━━━━━ PROVIDED INFORMATION ━━━━━

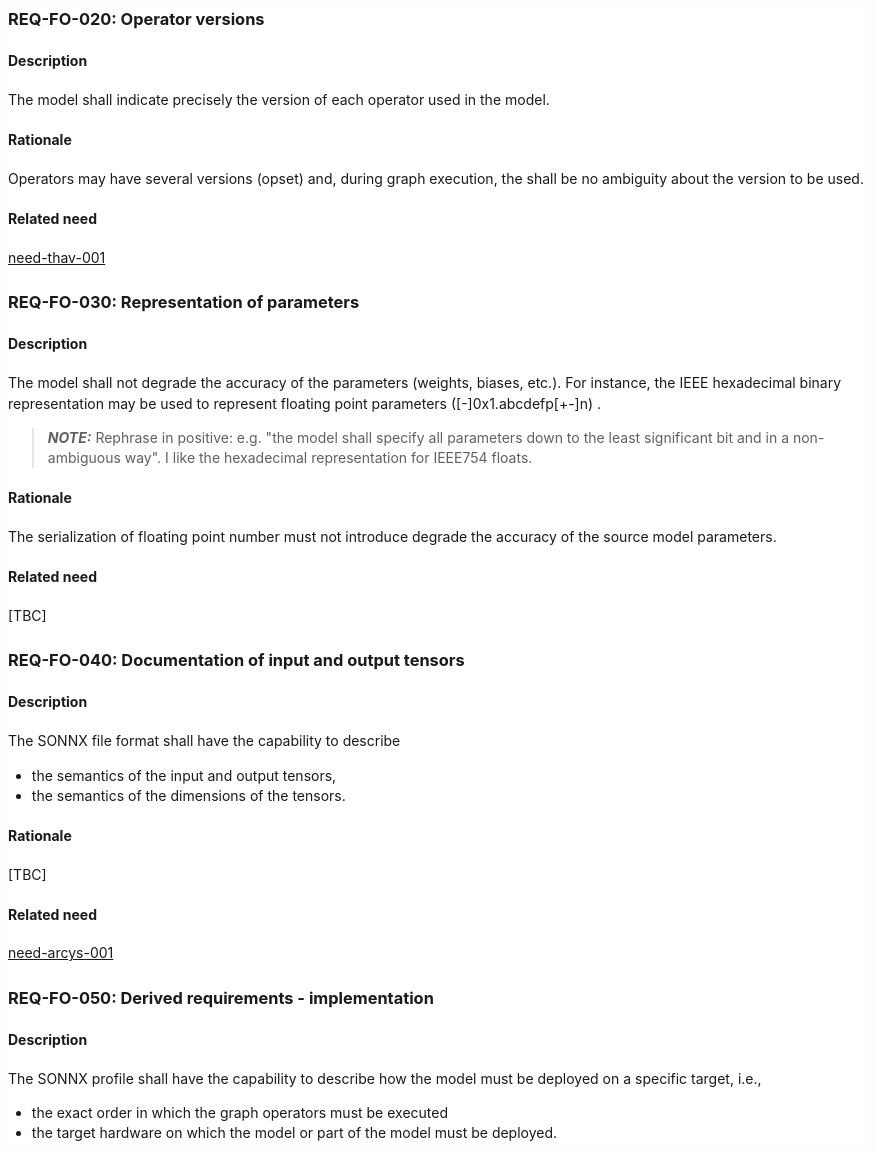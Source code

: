 ### <a name="operator_versions"></a> REQ-FO-020: Operator versions

#### Description
The model shall indicate precisely the version of each operator used in the model.

#### Rationale 
Operators may have several versions (opset) and, during graph execution, the shall be no ambiguity about the version to be used.

#### Related need
[need-thav-001](needs.md#need-thav-001-version-index-in-the-onnx-model)


### <a name="parameter_representation"></a> REQ-FO-030: Representation of parameters

#### Description
The model shall not degrade the accuracy of the parameters (weights, biases, etc.). For instance, the IEEE hexadecimal binary representation may be used to represent floating point parameters ([-]0x1.abcdefp[+-]n) .  

> **_NOTE:_** Rephrase in positive: e.g. "the model shall specify all parameters down to the least significant bit and in a non-ambiguous way". I like the hexadecimal representation for IEEE754 floats.

#### Rationale 
The serialization of floating point number must not introduce degrade the accuracy of the source model parameters. 

#### Related need
[TBC]

### <a name="io_documentation"></a>  REQ-FO-040: Documentation of input and output tensors

#### Description
The SONNX file format shall have the capability to describe 
- the semantics of the input and output tensors, 
- the semantics of the dimensions of the tensors.

#### Rationale 
[TBC]

#### Related need
[need-arcys-001](needs.md#need-arcys-001-final-prediction)

### <a name="implementation"></a>  REQ-FO-050: Derived requirements - implementation

#### Description
The SONNX profile shall have the capability to describe how the model must be deployed on a specific target, i.e.,
- the exact order in which the graph operators must be executed
- the target hardware on which the model or part of the model must be deployed.
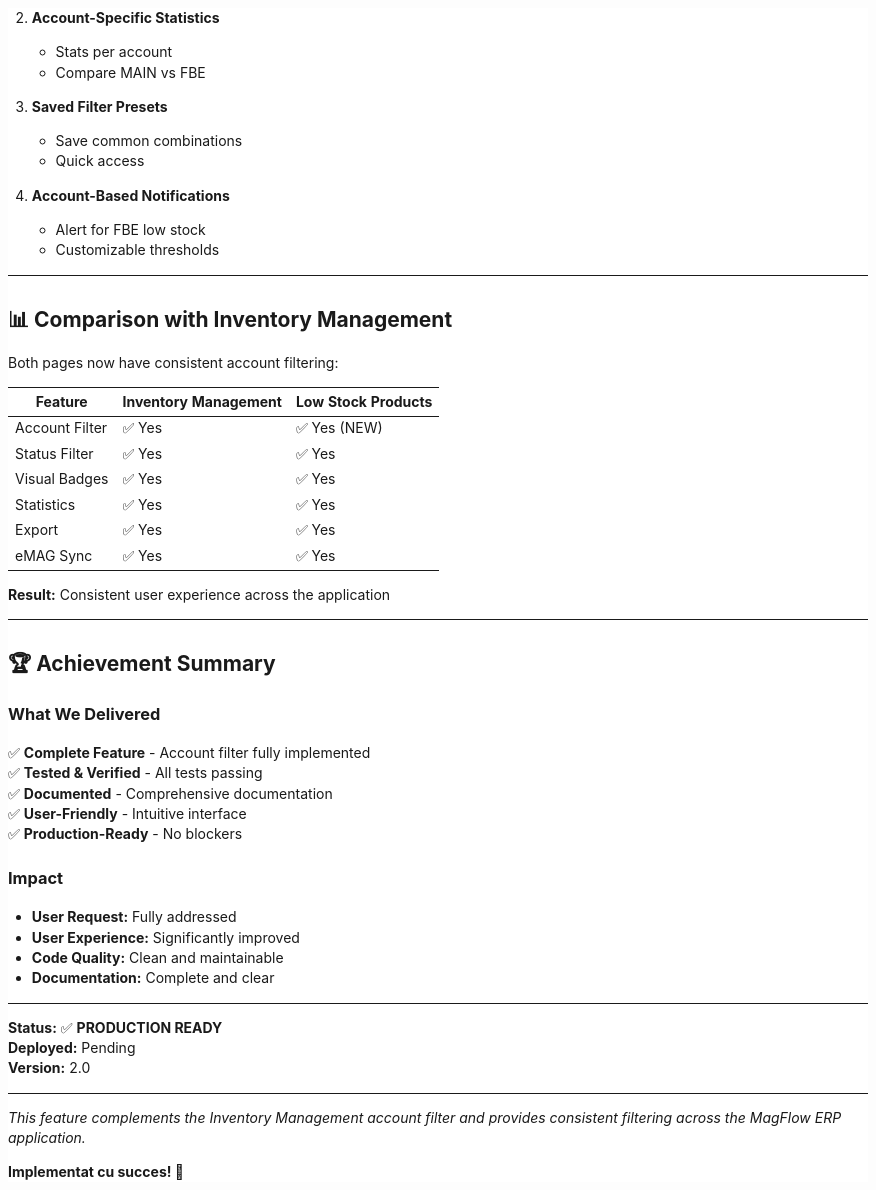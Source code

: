 2. **Account-Specific Statistics**
   - Stats per account
   - Compare MAIN vs FBE

3. **Saved Filter Presets**
   - Save common combinations
   - Quick access

4. **Account-Based Notifications**
   - Alert for FBE low stock
   - Customizable thresholds

---

## 📊 Comparison with Inventory Management

Both pages now have consistent account filtering:

| Feature | Inventory Management | Low Stock Products |
|---------|---------------------|-------------------|
| Account Filter | ✅ Yes | ✅ Yes (NEW) |
| Status Filter | ✅ Yes | ✅ Yes |
| Visual Badges | ✅ Yes | ✅ Yes |
| Statistics | ✅ Yes | ✅ Yes |
| Export | ✅ Yes | ✅ Yes |
| eMAG Sync | ✅ Yes | ✅ Yes |

**Result:** Consistent user experience across the application

---

## 🏆 Achievement Summary

### What We Delivered

✅ **Complete Feature** - Account filter fully implemented  
✅ **Tested & Verified** - All tests passing  
✅ **Documented** - Comprehensive documentation  
✅ **User-Friendly** - Intuitive interface  
✅ **Production-Ready** - No blockers  

### Impact

- **User Request:** Fully addressed
- **User Experience:** Significantly improved
- **Code Quality:** Clean and maintainable
- **Documentation:** Complete and clear

---

**Status:** ✅ **PRODUCTION READY**  
**Deployed:** Pending  
**Version:** 2.0  

---

*This feature complements the Inventory Management account filter and provides consistent filtering across the MagFlow ERP application.*

**Implementat cu succes! 🎉**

━━━━━

WHAT YOU SHOULD DO :: Only the text of the listing above is wanted, transcribed exactly, without its images.

RESULT OF THIS EXERCISE ::
Source code

: ### <a name="operator_versions"></a> REQ-FO-020: Operator versions

#### Description
The model shall indicate precisely the version of each operator used in the model.

#### Rationale 
Operators may have several versions (opset) and, during graph execution, the shall be no ambiguity about the version to be used.

#### Related need
[need-thav-001](needs.md#need-thav-001-version-index-in-the-onnx-model)


### <a name="parameter_representation"></a> REQ-FO-030: Representation of parameters

#### Description
The model shall not degrade the accuracy of the parameters (weights, biases, etc.). For instance, the IEEE hexadecimal binary representation may be used to represent floating point parameters ([-]0x1.abcdefp[+-]n) .  

> **_NOTE:_** Rephrase in positive: e.g. "the model shall specify all parameters down to the least significant bit and in a non-ambiguous way". I like the hexadecimal representation for IEEE754 floats.

#### Rationale 
The serialization of floating point number must not introduce degrade the accuracy of the source model parameters. 

#### Related need
[TBC]

### <a name="io_documentation"></a>  REQ-FO-040: Documentation of input and output tensors

#### Description
The SONNX file format shall have the capability to describe 
- the semantics of the input and output tensors, 
- the semantics of the dimensions of the tensors.

#### Rationale 
[TBC]

#### Related need
[need-arcys-001](needs.md#need-arcys-001-final-prediction)

### <a name="implementation"></a>  REQ-FO-050: Derived requirements - implementation

#### Description
The SONNX profile shall have the capability to describe how the model must be deployed on a specific target, i.e.,
- the exact order in which the graph operators must be executed
- the target hardware on which the model or part of the model must be deployed.
Source code

: 2. **Account-Specific Statistics**
   - Stats per account
   - Compare MAIN vs FBE

3. **Saved Filter Presets**
   - Save common combinations
   - Quick access

4. **Account-Based Notifications**
   - Alert for FBE low stock
   - Customizable thresholds

---

## 📊 Comparison with Inventory Management

Both pages now have consistent account filtering:

| Feature | Inventory Management | Low Stock Products |
|---------|---------------------|-------------------|
| Account Filter | ✅ Yes | ✅ Yes (NEW) |
| Status Filter | ✅ Yes | ✅ Yes |
| Visual Badges | ✅ Yes | ✅ Yes |
| Statistics | ✅ Yes | ✅ Yes |
| Export | ✅ Yes | ✅ Yes |
| eMAG Sync | ✅ Yes | ✅ Yes |

**Result:** Consistent user experience across the application

---

## 🏆 Achievement Summary

### What We Delivered

✅ **Complete Feature** - Account filter fully implemented  
✅ **Tested & Verified** - All tests passing  
✅ **Documented** - Comprehensive documentation  
✅ **User-Friendly** - Intuitive interface  
✅ **Production-Ready** - No blockers  

### Impact

- **User Request:** Fully addressed
- **User Experience:** Significantly improved
- **Code Quality:** Clean and maintainable
- **Documentation:** Complete and clear

---

**Status:** ✅ **PRODUCTION READY**  
**Deployed:** Pending  
**Version:** 2.0  

---

*This feature complements the Inventory Management account filter and provides consistent filtering across the MagFlow ERP application.*

**Implementat cu succes! 🎉**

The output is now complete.